Schopfheim. Wer um einen verstorbenen Angehörigen trauert, um seinen Ehepartner, seine Geschwister oder Eltern, macht eine schwierige Zeit durch - vielleicht die schlimmste im Leben. Aber die Trauer muss nicht immer zwingend hinter verschlossenen Türen stattfinden. „Man darf traurig sein und das auch zeigen“, sagen die Frauen der ambulanten Hospizgruppe Schopfheim, die von November an wieder eine begleitete Trauergruppe anbieten.

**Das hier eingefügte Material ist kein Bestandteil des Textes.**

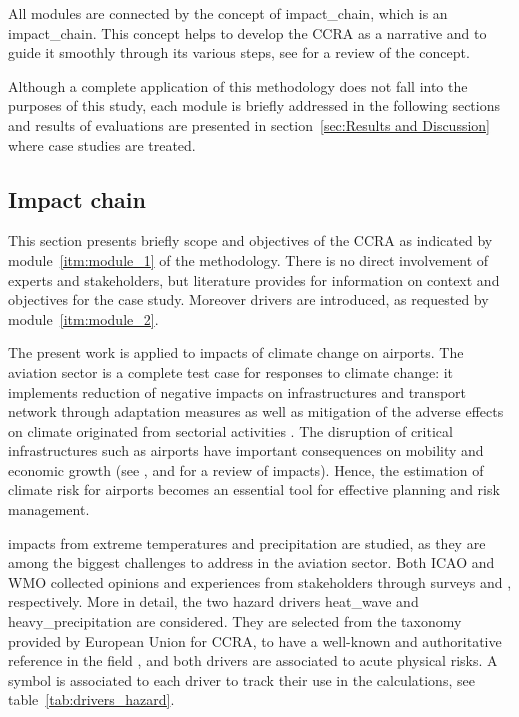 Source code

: All modules are connected by the concept of \gls{impact_chain}, which is an \glsdesc{impact_chain}. This concept helps to develop the \gls{CCRA} as a narrative and to guide it smoothly through its various steps, see \cite[217-224]{2022KondrupClimateAdaptation} for a review of the concept.

Although a complete application of this methodology does not fall into the purposes of this study, each module is briefly addressed in the following sections and results of evaluations are presented in section~\ref{sec:Results and Discussion} where case studies are treated.



\subsection{Impact chain}
\label{sec:Impact chain}
This section presents briefly scope and objectives of the \gls{CCRA} as indicated by module~\ref{itm:module_1} of the methodology. There is no direct involvement of experts and stakeholders, but literature provides for information on context and objectives for the case study. Moreover \glspl{driver} are introduced, as requested by module~\ref{itm:module_2}.

The present work is applied to impacts of climate change on airports.
The aviation sector is a complete test case for responses to climate change: it implements reduction of negative \glspl{impact} on infrastructures and transport network through adaptation measures as well as mitigation of the adverse effects on climate originated from sectorial activities \cite{2022ICAOICAOEnvironmental}. The disruption of critical infrastructures such as airports have important consequences on mobility and economic growth (see \cite{2018ICAOClimateAdaptation}, \cite[15]{2016BurbidgeAdaptingEuropean} and \cite[548]{2022DeVivoRiskAssessment} for a review of impacts). Hence, the estimation of climate \gls{risk} for airports becomes an essential tool for effective planning and risk management.

\Glspl{impact} from extreme temperatures and precipitation are studied, as they are among the biggest challenges to address in the aviation sector. Both \Gls{ICAO} and \gls{WMO} collected opinions and experiences from stakeholders through surveys \cite[62]{2018ICAOClimateAdaptation} and \cite[34]{2020WorldMeteorologicalOrganizationWMOOutcomesOf}, respectively.
More in detail, the two \gls{hazard} \glspl{driver} \gls{heat_wave} and \gls{heavy_precipitation} are considered. They are selected from the taxonomy provided by European Union for \gls{CCRA}, to have a well-known and authoritative reference in the field \cite[177]{2024EU20212139}, and both drivers are associated to acute physical risks. A symbol is associated to each \gls{driver} to track their use in the calculations, see table~\ref{tab:drivers_hazard}.

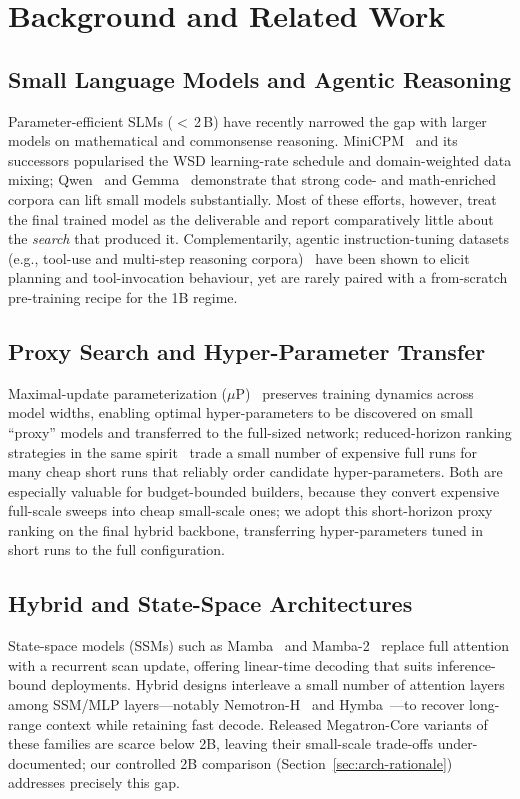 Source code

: \section{Background and Related Work}

\subsection{Small Language Models and Agentic Reasoning}
Parameter-efficient SLMs ($<\,$2\,B) have recently narrowed the gap with larger models on mathematical and commonsense reasoning.
MiniCPM~\cite{minicpm2024} and its successors popularised the WSD learning-rate schedule and domain-weighted data mixing; Qwen~\cite{yang2025qwen3} and Gemma~\cite{gemmateam2025gemma3} demonstrate that strong code- and math-enriched corpora can lift small models substantially.
Most of these efforts, however, treat the final trained model as the deliverable and report comparatively little about the \emph{search} that produced it.
Complementarily, agentic instruction-tuning datasets (e.g., tool-use and multi-step reasoning corpora)~\cite{liu2024agentbench} have been shown to elicit planning and tool-invocation behaviour, yet are rarely paired with a from-scratch pre-training recipe for the 1B regime.

\subsection{Proxy Search and Hyper-Parameter Transfer}
Maximal-update parameterization ($\mu$P)~\cite{yang2022tensor,yang2023tensor} preserves training dynamics across model widths, enabling optimal hyper-parameters to be discovered on small ``proxy'' models and transferred to the full-sized network; reduced-horizon ranking strategies in the same spirit~\cite{minicpm2024} trade a small number of expensive full runs for many cheap short runs that reliably order candidate hyper-parameters.
Both are especially valuable for budget-bounded builders, because they convert expensive full-scale sweeps into cheap small-scale ones; we adopt this short-horizon proxy ranking on the final hybrid backbone, transferring hyper-parameters tuned in short runs to the full configuration.

\subsection{Hybrid and State-Space Architectures}
State-space models (SSMs) such as Mamba~\cite{gu2023mamba} and Mamba-2~\cite{dao2024transformers} replace full attention with a recurrent scan update, offering linear-time decoding that suits inference-bound deployments.
Hybrid designs interleave a small number of attention layers among SSM/MLP layers---notably Nemotron-H~\cite{nvidia2025nemotronh} and Hymba~\cite{dong2024hymba}---to recover long-range context while retaining fast decode.
Released Megatron-Core variants of these families are scarce below 2B, leaving their small-scale trade-offs under-documented; our controlled 2B comparison (Section~\ref{sec:arch-rationale}) addresses precisely this gap.

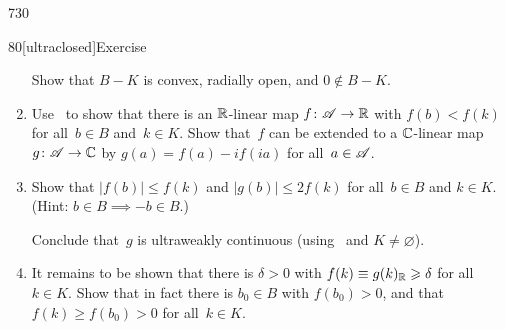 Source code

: \begin{parsec}{730}
\begin{point}{80}[ultraclosed]{Exercise}
\begin{enumerate}
	Show that $B-K$ is convex, radially open, and $0\notin B-K$.
\item
	Use~ to show that
	 there is an $\mathbb{R}$-linear map $f\colon \mathscr{A}\to \mathbb{R}$
	with $f(b)<f(k)$ for all~$b\in B$ and~$k\in K$.
	Show that~$f$
	can be extended to a $\mathbb{C}$-linear map
	$g \colon \mathscr{A}\to \mathbb{C}$
	by $g(a)= f(a)-if(ia)$ for all~$a\in\mathscr{A}$.
\item
	Show that $\left| f(b)\right| \leq f(k)$ 
	and $\left|g(b)\right|\leq 2f(k)$
	for all~$b\in B$ and $k\in K$.\\
	(Hint: $b\in B\implies -b\in B$.)

	Conclude that~$g$ is ultraweakly continuous
	(using~ and $K\neq \varnothing$).
\item
	It remains to be shown that
	there is $\delta>0$ with $f(k)\equiv g(k)_{\mathbb{R}}\geqslant \delta$
	for all~$k\in K$.
	Show that in fact there is $b_0\in B$
	with $f(b_0) >0$,
	and  that $f(k)\geq f(b_0)>0 $ for all~$k\in K$.
\end{enumerate}
\spacingfix
\end{point}%
\end{parsec}%
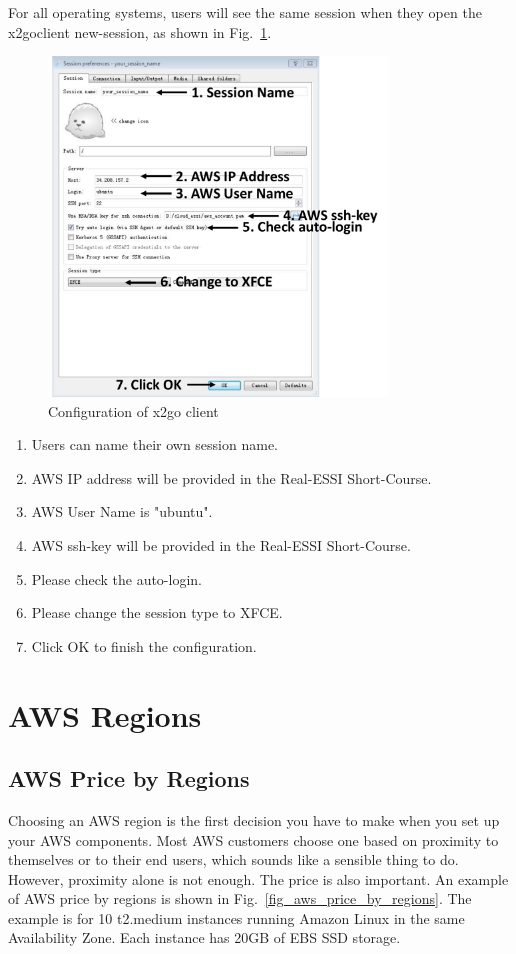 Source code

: For all operating systems, users will see the same session when they
open the x2goclient new-session, as shown in Fig.~\ref{fig_x2go_client}.

\begin{figure}[H]
  \centering
  \includegraphics[width = 9cm]{./Figure-files/overview/login_windows_x2go.pdf}
  \caption{Configuration of x2go client}
  \label{fig_x2go_client}
\end{figure}

\begin{enumerate}
	\item Users can name their own session name.
	\item AWS IP address will be provided in the Real-ESSI Short-Course.
	\item AWS User Name is "ubuntu".
	\item AWS ssh-key will be provided in the Real-ESSI Short-Course.
	\item Please check the auto-login.
	\item Please change the session type to XFCE.
	\item Click OK to finish the configuration.
\end{enumerate}

\section{AWS Regions}

\subsection{AWS Price by Regions}
Choosing an AWS region is the first decision you have to make when you set up 
your AWS components. Most AWS customers choose one based on proximity to 
themselves or to their end users, which sounds like a sensible thing to do.
However, proximity alone is not enough.
The price is also important. 
An example of AWS price by regions is shown in Fig.~\ref{fig_aws_price_by_regions}. 
The example is for 10 t2.medium instances running Amazon Linux in the same 
Availability Zone. Each instance has 20GB of EBS SSD storage. 

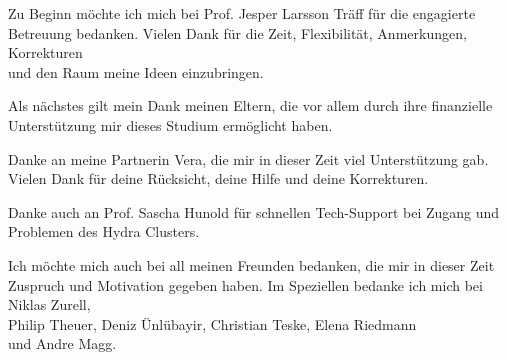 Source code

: \documentclass[final,oneside]{vutinfth}
\begin{document}
	
	\frontmatter %
	
	
	\begin{danksagung*}
		\centering
		Zu Beginn möchte ich mich bei Prof. Jesper Larsson Träff für die engagierte Betreuung bedanken. Vielen Dank für die Zeit, Flexibilität, Anmerkungen, Korrekturen\\
		und den Raum meine Ideen einzubringen.
		
		Als nächstes gilt mein Dank meinen Eltern, die vor allem durch ihre finanzielle Unterstützung mir dieses Studium ermöglicht haben.
		
		Danke an meine Partnerin Vera, die mir in dieser Zeit viel Unterstützung gab. Vielen Dank für deine Rücksicht, deine Hilfe und deine Korrekturen.
		
		Danke auch an Prof. Sascha Hunold für schnellen Tech-Support bei Zugang und Problemen des Hydra Clusters.
		
		Ich möchte mich auch bei all meinen Freunden bedanken, die mir in dieser Zeit Zuspruch und Motivation gegeben haben. Im Speziellen bedanke ich mich bei Niklas Zurell, \\Philip Theuer, Deniz Ünlübayir, Christian Teske, Elena Riedmann\\
		und Andre Magg.
	\end{danksagung*}
	
\end{document}
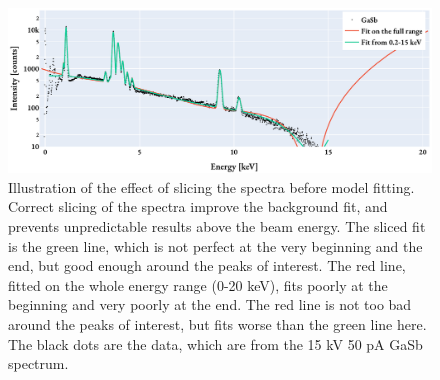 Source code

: \begin{figure}[htbp]
    \centering
    \includegraphics[width=0.85\linewidth]{figures/discussion/model_slicing_fit.pdf}
    \caption{
        Illustration of the effect of slicing the spectra before model fitting.
        Correct slicing of the spectra improve the background fit, and prevents unpredictable results above the beam energy.
        The sliced fit is the green line, which is not perfect at the very beginning and the end, but good enough around the peaks of interest.
        The red line, fitted on the whole energy range (0-20 keV), fits poorly at the beginning and very poorly at the end.
        The red line is not too bad around the peaks of interest, but fits worse than the green line here.
        The black dots are the data, which are from the 15 kV 50 pA GaSb spectrum.
    }
    \label{fig:discussion:model_slicing_fit}
\end{figure}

Tod und Trauer gehören zum Leben - die Akzeptanz der Gesellschaft könnte nach den Erfahrungen der Trauerbegleiterinnen und derjenigen, die einen Menschen verloren haben, größer sein. „Es geht darum, das Thema Sterben und Trauer zu enttabuisieren“, macht Lore Barnet, Koordinatorin und Einsatzleiterin der ambulanten Hospizgruppe Schopfheim, deutlich.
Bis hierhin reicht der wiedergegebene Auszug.